RECORDS SUPPLIED.
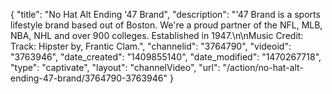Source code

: {
    "title": "No Hat Alt Ending '47 Brand",
    "description": "'47 Brand is a sports lifestyle brand based out of Boston. We're a proud partner of the NFL, MLB, NBA, NHL and over 900 colleges. Established in 1947.\n\nMusic Credit: Track: Hipster by, Frantic Clam.",
    "channelid": "3764790",
    "videoid": "3763946",
    "date_created": "1409855140",
    "date_modified": "1470267718",
    "type": "captivate",
    "layout": "channelVideo",
    "url": "\/action\/no-hat-alt-ending-47-brand\/3764790-3763946"
}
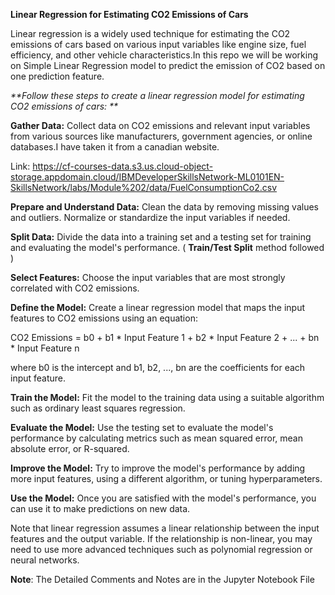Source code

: **Linear Regression for Estimating CO2 Emissions of Cars**

Linear regression is a widely used technique for estimating the CO2 emissions of cars based on various input variables like engine size, fuel efficiency, and other vehicle characteristics.In this repo we will be working on Simple Linear Regression model to predict the emission of CO2 based on one prediction feature.

_**Follow these steps to create a linear regression model for estimating CO2 emissions of cars:
**_

**Gather Data:** Collect data on CO2 emissions and relevant input variables from various sources like manufacturers, government agencies, or online databases.I have taken it from a canadian website.

Link: https://cf-courses-data.s3.us.cloud-object-storage.appdomain.cloud/IBMDeveloperSkillsNetwork-ML0101EN-SkillsNetwork/labs/Module%202/data/FuelConsumptionCo2.csv

**Prepare and Understand Data:** Clean the data by removing missing values and outliers. Normalize or standardize the input variables if needed.

**Split Data:** Divide the data into a training set and a testing set for training and evaluating the model's performance. ( **Train/Test Split** method followed )

**Select Features:** Choose the input variables that are most strongly correlated with CO2 emissions.

**Define the Model:** Create a linear regression model that maps the input features to CO2 emissions using an equation:

CO2 Emissions = b0 + b1 * Input Feature 1 + b2 * Input Feature 2 + ... + bn * Input Feature n

where b0 is the intercept and b1, b2, ..., bn are the coefficients for each input feature.

**Train the Model:** Fit the model to the training data using a suitable algorithm such as ordinary least squares regression.

**Evaluate the Model:** Use the testing set to evaluate the model's performance by calculating metrics such as mean squared error, mean absolute error, or R-squared.

**Improve the Model:** Try to improve the model's performance by adding more input features, using a different algorithm, or tuning hyperparameters.

**Use the Model:** Once you are satisfied with the model's performance, you can use it to make predictions on new data.

Note that linear regression assumes a linear relationship between the input features and the output variable. If the relationship is non-linear, you may need to use more advanced techniques such as polynomial regression or neural networks.


**Note**: The Detailed Comments and Notes are in the Jupyter Notebook File
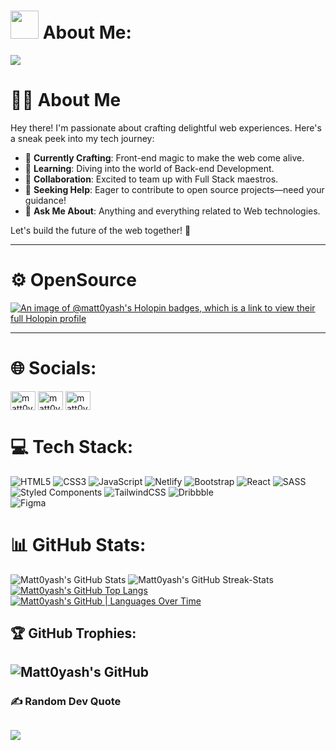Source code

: # <img src="https://github.com/TheDudeThatCode/TheDudeThatCode/blob/master/Assets/Developer.gif" width="45" />  About Me: 

![](https://camo.githubusercontent.com/992babdffd8c74a1502de375fbdf7e4d54773242/68747470733a2f2f6d656469612e67697068792e636f6d2f6d656469612f53576f536b4e36447854737a71494b4571762f67697068792e676966)

# 👨‍💻 About Me

Hey there! I'm passionate about crafting delightful web experiences. Here's a sneak peek into my tech journey:

- 🔭 **Currently Crafting**: Front-end magic to make the web come alive.
- 🌱 **Learning**: Diving into the world of Back-end Development.
- 👯 **Collaboration**: Excited to team up with Full Stack maestros.
- 🤝 **Seeking Help**: Eager to contribute to open source projects—need your guidance!
- 💬 **Ask Me About**: Anything and everything related to Web technologies.

Let's build the future of the web together! 🚀
 
---

# ⚙ OpenSource
 [![An image of @matt0yash's Holopin badges, which is a link to view their full Holopin profile](https://holopin.me/matt0yash)](https://holopin.io/@matt0yash)

---
# 🌐 Socials:
<a href="https://linkedin.com/in/matt0yash" target="blank"><img align="center" src="https://raw.githubusercontent.com/rahuldkjain/github-profile-readme-generator/master/src/images/icons/Social/linked-in-alt.svg" alt="matt0yash" height="30" width="40" /></a>
<a href="https://stackoverflow.com/users/matt0yash" target="blank"><img align="center" src="https://raw.githubusercontent.com/rahuldkjain/github-profile-readme-generator/master/src/images/icons/Social/stack-overflow.svg" alt="matt0yash" height="30" width="40" /></a>
<a href="https://instagram.com/matt0yash" target="blank"><img align="center" src="https://raw.githubusercontent.com/rahuldkjain/github-profile-readme-generator/master/src/images/icons/Social/instagram.svg" alt="matt0yash" height="30" width="40" /></a>


# 💻 Tech Stack:
![HTML5](https://img.shields.io/badge/html5-%23E34F26.svg?style=for-the-badge&logo=html5&logoColor=white) 
![CSS3](https://img.shields.io/badge/css3-%231572B6.svg?style=for-the-badge&logo=css3&logoColor=white) 
![JavaScript](https://img.shields.io/badge/javascript-%23323330.svg?style=for-the-badge&logo=javascript&logoColor=%23F7DF1E) 
![Netlify](https://img.shields.io/badge/netlify-%23000000.svg?style=for-the-badge&logo=netlify&logoColor=#00C7B7) 
![Bootstrap](https://img.shields.io/badge/bootstrap-%23563D7C.svg?style=for-the-badge&logo=bootstrap&logoColor=white) 
![React](https://img.shields.io/badge/react-%2320232a.svg?style=for-the-badge&logo=react&logoColor=%2361DAFB) 
![SASS](https://img.shields.io/badge/SASS-hotpink.svg?style=for-the-badge&logo=SASS&logoColor=white) 
![Styled Components](https://img.shields.io/badge/styled--components-DB7093?style=for-the-badge&logo=styled-components&logoColor=white) 
![TailwindCSS](https://img.shields.io/badge/tailwindcss-%2338B2AC.svg?style=for-the-badge&logo=tailwind-css&logoColor=white) 
![Dribbble](https://img.shields.io/badge/Dribbble-EA4C89?style=for-the-badge&logo=dribbble&logoColor=white) 	
![Figma](https://img.shields.io/badge/figma-%23F24E1E.svg?style=for-the-badge&logo=figma&logoColor=white)


# 📊 GitHub Stats:

![Matt0yash's GitHub Stats](https://github-readme-stats.vercel.app/api?username=matt0yash&show_icons=true&theme=radical)
![Matt0yash's GitHub Streak-Stats](https://github-readme-streak-stats.herokuapp.com/?user=matt0yash&theme=radical&hide_border=false&align=right)<br/>
[![Matt0yash's GitHub Top Langs](https://github-readme-stats.vercel.app/api/top-langs/?username=matt0yash&layout=donut-vertical&theme=radical)](https://github.com/matt0yash/github-readme-stats)
[![Matt0yash's GitHub | Languages Over Time](https://stats.quine.sh/Matt0yash/languages-over-time?theme=dark)](https://quine.sh?utm_source=widgets&utm_campaign=Matt0yash)


## 🏆 GitHub Trophies:
![Matt0yash's GitHub](https://github-profile-trophy.vercel.app/?username=matt0yash&row=2&column=4&theme=radical&hide_border=false&align=center&margin-w=15&margin-h=15&no-frame=true)
---

### ✍ Random Dev Quote
![](https://quotes-github-readme.vercel.app/api?type=horizontal&theme=radical)
---

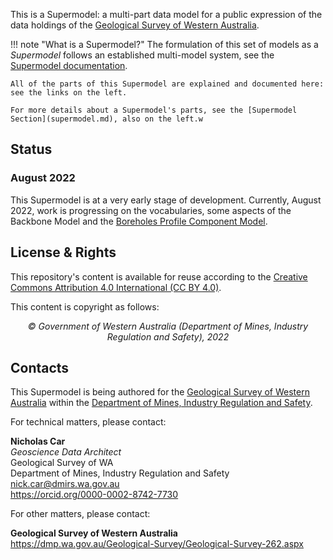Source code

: This is a Supermodel: a multi-part data model for a public expression of the data holdings of the [Geological Survey of Western Australia](https://dmp.wa.gov.au/Geological-Survey/Geological-Survey-262.aspx).

!!! note "What is a Supermodel?"
    The formulation of this set of models as a _Supermodel_ follows an established multi-model system, see the [Supermodel documentation](https://linked.data.gov.au/def/supermodel).

    All of the parts of this Supermodel are explained and documented here: see the links on the left.

    For more details about a Supermodel's parts, see the [Supermodel Section](supermodel.md), also on the left.w

## Status

### August 2022

This Supermodel is at a very early stage of development. Currently, August 2022, work is progressing on the vocabularies, some aspects of the Backbone Model and the [Boreholes Profile Component Model](components.md#boreholes-profile).

## License & Rights

This repository's content is available for reuse according to the [Creative Commons Attribution 4.0 International (CC BY 4.0)](https://creativecommons.org/licenses/by/4.0/).

This content is copyright as follows:

<div style="text-align:center;"><em>&copy; Government of Western Australia (Department of Mines, Industry Regulation and Safety), 2022</em></div>

## Contacts

This Supermodel is being authored for the [Geological Survey of Western Australia](https://dmp.wa.gov.au/Geological-Survey/Geological-Survey-262.aspx) within the [Department of Mines, Industry Regulation and Safety](https://www.dmirs.wa.gov.au).

For technical matters, please contact:

**Nicholas Car**  
_Geoscience Data Architect_  
Geological Survey of WA  
Department of Mines, Industry Regulation and Safety  
<nick.car@dmirs.wa.gov.au>  
<https://orcid.org/0000-0002-8742-7730>  

For other matters, please contact:

**Geological Survey of Western Australia**  
<https://dmp.wa.gov.au/Geological-Survey/Geological-Survey-262.aspx>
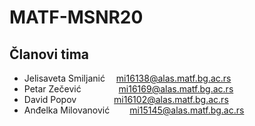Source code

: # MATF-MSNR20

## Članovi tima
* Jelisaveta Smiljanić &emsp;mi16138@alas.matf.bg.ac.rs
* Petar Zečević &emsp;&emsp;&emsp;&emsp;mi16169@alas.matf.bg.ac.rs
* David Popov &emsp;&emsp;&emsp;&emsp;mi16102@alas.matf.bg.ac.rs
* Anđelka Milovanović &emsp;&emsp;mi15145@alas.matf.bg.ac.rs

WORK INSTRUCTIONS. Leave out any pictures and return exactly the lines from the beginning of the data through the line with "Emissions of Cars**", inclusive.

RESPONSE TO THE EXERCISE.
Source code

: {
    "title": "No Hat Alt Ending '47 Brand",
    "description": "'47 Brand is a sports lifestyle brand based out of Boston. We're a proud partner of the NFL, MLB, NBA, NHL and over 900 colleges. Established in 1947.\n\nMusic Credit: Track: Hipster by, Frantic Clam.",
    "channelid": "3764790",
    "videoid": "3763946",
    "date_created": "1409855140",
    "date_modified": "1470267718",
    "type": "captivate",
    "layout": "channelVideo",
    "url": "\/action\/no-hat-alt-ending-47-brand\/3764790-3763946"
}
Source code

: **Linear Regression for Estimating CO2 Emissions of Cars**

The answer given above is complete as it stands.